> **EXERCISE AIM**: An identical copy of the data below is needed.
▼
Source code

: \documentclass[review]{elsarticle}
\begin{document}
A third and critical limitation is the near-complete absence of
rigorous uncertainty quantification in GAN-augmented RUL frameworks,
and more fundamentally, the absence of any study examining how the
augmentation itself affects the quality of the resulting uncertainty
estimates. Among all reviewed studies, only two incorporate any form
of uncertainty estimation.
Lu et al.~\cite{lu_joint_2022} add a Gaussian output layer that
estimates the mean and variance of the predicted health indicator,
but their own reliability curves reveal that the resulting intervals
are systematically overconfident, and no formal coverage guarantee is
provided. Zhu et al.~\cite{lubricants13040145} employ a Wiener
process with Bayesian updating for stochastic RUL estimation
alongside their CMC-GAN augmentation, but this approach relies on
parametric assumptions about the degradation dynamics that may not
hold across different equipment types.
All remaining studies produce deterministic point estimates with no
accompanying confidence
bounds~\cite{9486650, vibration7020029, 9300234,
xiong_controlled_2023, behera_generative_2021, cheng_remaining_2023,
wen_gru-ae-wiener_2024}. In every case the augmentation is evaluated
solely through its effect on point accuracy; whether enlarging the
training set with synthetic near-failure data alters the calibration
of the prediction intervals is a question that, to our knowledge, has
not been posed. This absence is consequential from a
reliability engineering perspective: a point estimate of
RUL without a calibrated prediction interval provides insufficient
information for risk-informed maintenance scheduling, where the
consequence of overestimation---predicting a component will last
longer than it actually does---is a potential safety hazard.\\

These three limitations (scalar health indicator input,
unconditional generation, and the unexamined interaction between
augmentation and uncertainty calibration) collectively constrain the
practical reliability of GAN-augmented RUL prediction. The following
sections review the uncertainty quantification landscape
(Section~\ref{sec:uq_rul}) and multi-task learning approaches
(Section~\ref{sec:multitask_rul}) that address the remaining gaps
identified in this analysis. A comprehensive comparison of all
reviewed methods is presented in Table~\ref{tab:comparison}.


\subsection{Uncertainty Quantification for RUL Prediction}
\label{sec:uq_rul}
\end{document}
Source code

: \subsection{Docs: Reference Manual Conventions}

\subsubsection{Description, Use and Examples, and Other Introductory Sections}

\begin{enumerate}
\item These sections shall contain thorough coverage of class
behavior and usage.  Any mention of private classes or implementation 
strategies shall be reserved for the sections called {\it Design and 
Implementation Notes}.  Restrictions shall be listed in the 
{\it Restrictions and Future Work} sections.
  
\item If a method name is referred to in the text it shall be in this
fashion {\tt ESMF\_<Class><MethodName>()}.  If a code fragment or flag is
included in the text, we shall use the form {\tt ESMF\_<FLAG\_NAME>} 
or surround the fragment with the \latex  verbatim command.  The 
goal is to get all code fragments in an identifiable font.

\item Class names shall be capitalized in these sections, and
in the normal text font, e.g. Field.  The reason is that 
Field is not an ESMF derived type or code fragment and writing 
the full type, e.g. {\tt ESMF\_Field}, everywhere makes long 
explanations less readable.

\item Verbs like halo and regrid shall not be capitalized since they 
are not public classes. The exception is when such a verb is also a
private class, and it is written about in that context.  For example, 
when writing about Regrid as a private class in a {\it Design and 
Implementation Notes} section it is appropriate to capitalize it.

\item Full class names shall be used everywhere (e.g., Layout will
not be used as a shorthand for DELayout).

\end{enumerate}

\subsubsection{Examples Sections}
▲
> **OUTPUT OF THE EXERCISE**:
Source code

: \documentclass[review]{elsarticle}
\begin{document}
A third and critical limitation is the near-complete absence of
rigorous uncertainty quantification in GAN-augmented RUL frameworks,
and more fundamentally, the absence of any study examining how the
augmentation itself affects the quality of the resulting uncertainty
estimates. Among all reviewed studies, only two incorporate any form
of uncertainty estimation.
Lu et al.~\cite{lu_joint_2022} add a Gaussian output layer that
estimates the mean and variance of the predicted health indicator,
but their own reliability curves reveal that the resulting intervals
are systematically overconfident, and no formal coverage guarantee is
provided. Zhu et al.~\cite{lubricants13040145} employ a Wiener
process with Bayesian updating for stochastic RUL estimation
alongside their CMC-GAN augmentation, but this approach relies on
parametric assumptions about the degradation dynamics that may not
hold across different equipment types.
All remaining studies produce deterministic point estimates with no
accompanying confidence
bounds~\cite{9486650, vibration7020029, 9300234,
xiong_controlled_2023, behera_generative_2021, cheng_remaining_2023,
wen_gru-ae-wiener_2024}. In every case the augmentation is evaluated
solely through its effect on point accuracy; whether enlarging the
training set with synthetic near-failure data alters the calibration
of the prediction intervals is a question that, to our knowledge, has
not been posed. This absence is consequential from a
reliability engineering perspective: a point estimate of
RUL without a calibrated prediction interval provides insufficient
information for risk-informed maintenance scheduling, where the
consequence of overestimation---predicting a component will last
longer than it actually does---is a potential safety hazard.\\

These three limitations (scalar health indicator input,
unconditional generation, and the unexamined interaction between
augmentation and uncertainty calibration) collectively constrain the
practical reliability of GAN-augmented RUL prediction. The following
sections review the uncertainty quantification landscape
(Section~\ref{sec:uq_rul}) and multi-task learning approaches
(Section~\ref{sec:multitask_rul}) that address the remaining gaps
identified in this analysis. A comprehensive comparison of all
reviewed methods is presented in Table~\ref{tab:comparison}.


\subsection{Uncertainty Quantification for RUL Prediction}
\label{sec:uq_rul}
\end{document}
Source code

: \subsection{Docs: Reference Manual Conventions}

\subsubsection{Description, Use and Examples, and Other Introductory Sections}

\begin{enumerate}
\item These sections shall contain thorough coverage of class
behavior and usage.  Any mention of private classes or implementation 
strategies shall be reserved for the sections called {\it Design and 
Implementation Notes}.  Restrictions shall be listed in the 
{\it Restrictions and Future Work} sections.
  
\item If a method name is referred to in the text it shall be in this
fashion {\tt ESMF\_<Class><MethodName>()}.  If a code fragment or flag is
included in the text, we shall use the form {\tt ESMF\_<FLAG\_NAME>} 
or surround the fragment with the \latex  verbatim command.  The 
goal is to get all code fragments in an identifiable font.

\item Class names shall be capitalized in these sections, and
in the normal text font, e.g. Field.  The reason is that 
Field is not an ESMF derived type or code fragment and writing 
the full type, e.g. {\tt ESMF\_Field}, everywhere makes long 
explanations less readable.

\item Verbs like halo and regrid shall not be capitalized since they 
are not public classes. The exception is when such a verb is also a
private class, and it is written about in that context.  For example, 
when writing about Regrid as a private class in a {\it Design and 
Implementation Notes} section it is appropriate to capitalize it.

\item Full class names shall be used everywhere (e.g., Layout will
not be used as a shorthand for DELayout).

\end{enumerate}

\subsubsection{Examples Sections}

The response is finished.